Personal bias and counterproductive incentives continue to pose major challenges. Adapting (or abandoning) a program that one designed and championed for years is hard. Traditionally, funders have emphasized ‘success’ rather than learning to improve program design and implementation. Funders as well as implementing partners have incentives to reduce risk in conservation programs. This risk mitigation incentive may in some circumstances result in weak MEL that consists of input and output indicators—but lacks the ability to effectively assess key outcomes. The current development context does not foster a culture of deliberate, rigorous evidence-based design that embraces uncertainty and mixed or null results. To avoid the misallocation of scarce resources in environment programming, it is absolutely critical to understand why a null result or negative impact is observed and adapt programs and policies accordingly.

Common misconceptions of counterfactual methods lead to under investment and use of implementation science. While there is always a commitment to “evidence”, this does not translate to a commitment for rigorous evidence. Common misconceptions include a belief that implementation science is too costly, too slow to produce results, and will not lead to adaptive management on meaningful timescales given the scale of the conservation and climate crises.

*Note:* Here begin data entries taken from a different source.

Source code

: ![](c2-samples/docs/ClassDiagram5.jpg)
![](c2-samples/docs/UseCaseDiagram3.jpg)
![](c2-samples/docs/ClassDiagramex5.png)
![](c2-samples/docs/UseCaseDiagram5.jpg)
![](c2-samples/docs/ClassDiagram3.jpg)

Stronger evidence should be used to actively challenge design and promote real adaptation. However, once programs are designed—and processes set in place for implementation—there is path dependence and a resistance to altering course, even in the face of baseline or contextual data that challenges baseline assumptions. This is a significant challenge. One practical solution would be to include criteria for adaptive management as a performance indicator in contracts. This would prompt more attention from donors and implementing partners if positive performance is bench marked against active adaptations and course corrections following data collections and pause and reflect sessions. Instead of making adaptation seems like a ‘failure’, this would reframe the process as a positive—similarly incentivizing the active use of baseline data.

Methodological challenges

Research designs need to contend with long time lags between intervention and ecological response, complex spatial spillover effects (including from species movement), bundled interventions, and large spatial scales of environmental processes. Many standard threats to integrity would need to be considered, including the historical legacy of prior interventions, multiple bundled interventions, and selection bias. Certain interventions will be more likely to achieve the statistical power required for an impact evaluation.

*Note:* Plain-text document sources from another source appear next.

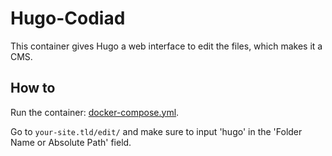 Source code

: # Hugo-Codiad

This container gives Hugo a web interface to edit the files,
which makes it a CMS.

## How to

Run the container:
[docker-compose.yml](https://github.com/svlentink/dockerfiles/blob/master/svlentink/hugo-codiad/docker-compose.yml).

Go to `your-site.tld/edit/` and make sure to input 'hugo' in the
'Folder Name or Absolute Path' field.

Many of these challenges also apply to those encountered in governance and other sectors that have managed to adapt impact evaluation designs to the realities of those sectors. Conservation and the link between governance, conservation, and global health could follow suit. A long running program is not necessarily an impediment to a rigorous research agenda but rather an opportunity for rigorous research to add value.

Survey-based measures are appropriate for answering particular questions. In some cases, credible measures to uncover conservation and health linkages will need to move beyond self-reported behavioral indicators. For example, survey experiments, such as list and conjoint experiments, are increasingly used as an option to reduce bias for survey-based measures. The suitability of the method depends on the question being asked.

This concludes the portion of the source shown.